Chen H, Tseng C C, Hubbard B K, Walsh C T
Department of Biological Chemistry and Molecular Pharmacology, Harvard Medical School, Boston, MA 02115, USA.
Proc Natl Acad Sci U S A. 2001 Dec 18;98(26):14901-6. doi: 10.1073/pnas.221582098.
Four proteins, DpgA-D, required for the biosynthesis by actinomycetes of the nonproteinogenic amino acid monomer (S)-3,5-dihydroxyphenylglycine (Dpg), that is a crosslinking site in the maturation of vancomycin and teicoplanin antibiotic scaffolds, were expressed in Escherichia coli, purified in soluble form, and assayed for enzymatic activity. DpgA is a type III polyketide synthase, converting four molecules of malonyl-CoA to 3,5-dihydroxyphenylacetyl-CoA (DPA-CoA) and three free coenzyme A (CoASH) products. Almost no turnover was observed for DpgA until DpgB was added, producing a net k(cat) of 1-2 min(-1) at a 3:1 ratio of DpgB:DpgA. Addition of DpgD gave a further 2-fold rate increase. DpgC had the unusual catalytic capacity to convert DPA-CoA to 3,5-dihydroxyphenylglyoxylate, which is a transamination away from Dpg. DpgC performed a net CH(2) to C=O four-electron oxidation on the Calpha of DPA-CoA and hydrolyzed the thioester linkage with a k(cat) of 10 min(-1). Phenylacetyl-CoA was also processed, to phenylglyoxylate, but with about 500-fold lower k(cat)/K(M). DpgC showed no activity in anaerobic incubations, suggesting an oxygenase function, but had no detectable bound organic cofactors or metals. A weak enoyl-CoA hydratase activity was detected for both DpgB and DpgD.

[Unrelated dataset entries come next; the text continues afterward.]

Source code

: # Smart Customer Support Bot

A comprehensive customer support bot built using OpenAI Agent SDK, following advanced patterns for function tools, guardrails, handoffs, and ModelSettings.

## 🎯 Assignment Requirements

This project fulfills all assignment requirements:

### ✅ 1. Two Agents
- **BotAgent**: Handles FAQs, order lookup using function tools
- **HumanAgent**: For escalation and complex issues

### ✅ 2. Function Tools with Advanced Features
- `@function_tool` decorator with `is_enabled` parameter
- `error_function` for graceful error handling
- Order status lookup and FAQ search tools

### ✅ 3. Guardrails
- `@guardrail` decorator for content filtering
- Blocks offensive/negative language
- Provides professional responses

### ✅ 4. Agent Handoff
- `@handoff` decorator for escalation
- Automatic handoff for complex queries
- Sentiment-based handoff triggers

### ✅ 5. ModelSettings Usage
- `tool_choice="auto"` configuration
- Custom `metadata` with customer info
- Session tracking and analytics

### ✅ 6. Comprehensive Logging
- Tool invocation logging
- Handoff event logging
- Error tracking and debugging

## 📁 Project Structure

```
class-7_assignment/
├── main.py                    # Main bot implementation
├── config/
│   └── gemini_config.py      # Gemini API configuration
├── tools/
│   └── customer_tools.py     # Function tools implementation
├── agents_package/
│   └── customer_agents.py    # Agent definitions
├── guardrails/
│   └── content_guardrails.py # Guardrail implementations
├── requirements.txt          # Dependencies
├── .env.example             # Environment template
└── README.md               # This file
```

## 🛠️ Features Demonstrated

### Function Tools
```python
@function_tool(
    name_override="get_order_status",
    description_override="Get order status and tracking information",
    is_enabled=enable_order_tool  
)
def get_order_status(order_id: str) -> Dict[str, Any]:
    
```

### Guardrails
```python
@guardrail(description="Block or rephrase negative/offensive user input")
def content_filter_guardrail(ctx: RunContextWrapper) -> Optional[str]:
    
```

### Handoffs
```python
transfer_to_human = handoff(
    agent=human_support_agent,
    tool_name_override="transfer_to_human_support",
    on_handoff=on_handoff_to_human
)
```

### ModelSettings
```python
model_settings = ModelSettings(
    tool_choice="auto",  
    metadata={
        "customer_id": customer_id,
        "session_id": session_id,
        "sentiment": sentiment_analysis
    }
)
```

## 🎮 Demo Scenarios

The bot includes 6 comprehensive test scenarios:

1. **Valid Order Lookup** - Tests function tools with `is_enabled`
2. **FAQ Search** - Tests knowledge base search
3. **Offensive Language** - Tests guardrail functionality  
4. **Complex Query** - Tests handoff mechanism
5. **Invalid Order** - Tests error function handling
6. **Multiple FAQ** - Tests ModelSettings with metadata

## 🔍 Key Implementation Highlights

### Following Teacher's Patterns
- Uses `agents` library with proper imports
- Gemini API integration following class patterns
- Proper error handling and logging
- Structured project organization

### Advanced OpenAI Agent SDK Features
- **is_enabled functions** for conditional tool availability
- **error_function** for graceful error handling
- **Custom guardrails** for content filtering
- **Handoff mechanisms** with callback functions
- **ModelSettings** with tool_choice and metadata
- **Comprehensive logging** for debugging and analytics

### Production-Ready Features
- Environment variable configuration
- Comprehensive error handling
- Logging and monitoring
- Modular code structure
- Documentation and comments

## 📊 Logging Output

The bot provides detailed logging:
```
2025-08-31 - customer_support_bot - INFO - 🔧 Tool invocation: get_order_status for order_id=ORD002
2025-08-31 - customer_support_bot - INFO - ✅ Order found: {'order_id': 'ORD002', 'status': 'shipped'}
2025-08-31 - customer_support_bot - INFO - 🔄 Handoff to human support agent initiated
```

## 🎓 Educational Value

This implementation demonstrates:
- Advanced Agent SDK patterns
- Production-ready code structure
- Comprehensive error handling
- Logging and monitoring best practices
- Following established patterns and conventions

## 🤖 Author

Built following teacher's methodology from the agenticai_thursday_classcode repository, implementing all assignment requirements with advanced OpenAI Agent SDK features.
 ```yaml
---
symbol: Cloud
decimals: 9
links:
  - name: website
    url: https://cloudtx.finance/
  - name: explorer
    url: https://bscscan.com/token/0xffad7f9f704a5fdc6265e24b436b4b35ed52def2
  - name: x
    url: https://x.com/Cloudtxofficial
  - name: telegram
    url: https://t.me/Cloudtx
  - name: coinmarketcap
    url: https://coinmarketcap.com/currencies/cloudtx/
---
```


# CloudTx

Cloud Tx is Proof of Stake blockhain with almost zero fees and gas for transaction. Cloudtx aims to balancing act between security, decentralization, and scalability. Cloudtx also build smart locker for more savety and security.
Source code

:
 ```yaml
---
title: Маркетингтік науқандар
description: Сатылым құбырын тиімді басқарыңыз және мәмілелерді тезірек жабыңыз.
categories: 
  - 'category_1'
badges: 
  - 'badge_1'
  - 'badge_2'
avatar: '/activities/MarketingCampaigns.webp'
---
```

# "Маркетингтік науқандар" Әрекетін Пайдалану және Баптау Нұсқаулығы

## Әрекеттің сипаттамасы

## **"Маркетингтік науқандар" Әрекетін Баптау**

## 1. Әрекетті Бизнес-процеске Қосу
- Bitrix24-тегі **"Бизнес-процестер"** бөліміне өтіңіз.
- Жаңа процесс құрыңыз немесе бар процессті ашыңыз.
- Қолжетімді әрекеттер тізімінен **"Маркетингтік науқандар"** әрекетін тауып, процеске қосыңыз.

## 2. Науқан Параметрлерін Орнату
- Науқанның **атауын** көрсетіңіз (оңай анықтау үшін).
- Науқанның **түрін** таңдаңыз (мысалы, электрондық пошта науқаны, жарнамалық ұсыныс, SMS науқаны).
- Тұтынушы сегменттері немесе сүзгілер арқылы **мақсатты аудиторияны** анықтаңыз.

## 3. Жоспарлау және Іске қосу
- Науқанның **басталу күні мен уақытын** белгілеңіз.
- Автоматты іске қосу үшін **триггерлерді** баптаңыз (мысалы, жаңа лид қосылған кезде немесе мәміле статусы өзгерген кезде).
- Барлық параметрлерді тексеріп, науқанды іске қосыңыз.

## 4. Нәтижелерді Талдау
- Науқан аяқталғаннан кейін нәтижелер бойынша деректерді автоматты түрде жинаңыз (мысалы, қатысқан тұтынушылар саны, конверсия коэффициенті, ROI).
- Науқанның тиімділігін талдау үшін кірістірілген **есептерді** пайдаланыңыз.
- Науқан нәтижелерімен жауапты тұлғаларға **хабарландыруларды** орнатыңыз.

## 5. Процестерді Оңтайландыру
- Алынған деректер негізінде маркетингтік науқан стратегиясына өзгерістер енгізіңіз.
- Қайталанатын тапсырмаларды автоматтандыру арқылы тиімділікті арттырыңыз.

放线菌生物合成非蛋白质ogenic氨基酸单体(S)-3,5-二羟基苯甘氨酸(Dpg)所需的四种蛋白质DpgA-D在大肠杆菌中表达,以可溶形式纯化,并测定其酶活性。Dpg是万古霉素和替考拉宁抗生素支架成熟过程中的交联位点。DpgA是一种III型聚酮合酶,将四分子丙二酰辅酶A转化为3,5-二羟基苯乙酰辅酶A(DPA-CoA)和三个游离辅酶A(CoASH)产物。在添加DpgB之前,几乎没有观察到DpgA的周转,以DpgB:DpgA为3:1的比例时,净催化常数k(cat)为1-2 min(-1)。添加DpgD使反应速率进一步提高2倍。DpgC具有将DPA-CoA转化为3,5-二羟基苯乙二醛的异常催化能力,这是一种与Dpg不同的转氨反应。DpgC对DPA-CoA的α-碳原子进行了净CH(2)到C=O的四电子氧化,并以10 min(-1)的催化常数水解硫酯键。苯乙酰辅酶A也被加工成苯乙二醛,但催化常数/米氏常数约低500倍。DpgC在厌氧培养中没有活性,表明其具有加氧酶功能,但没有可检测到的结合有机辅因子或金属。DpgB和DpgD都检测到微弱的烯酰辅酶A水合酶活性。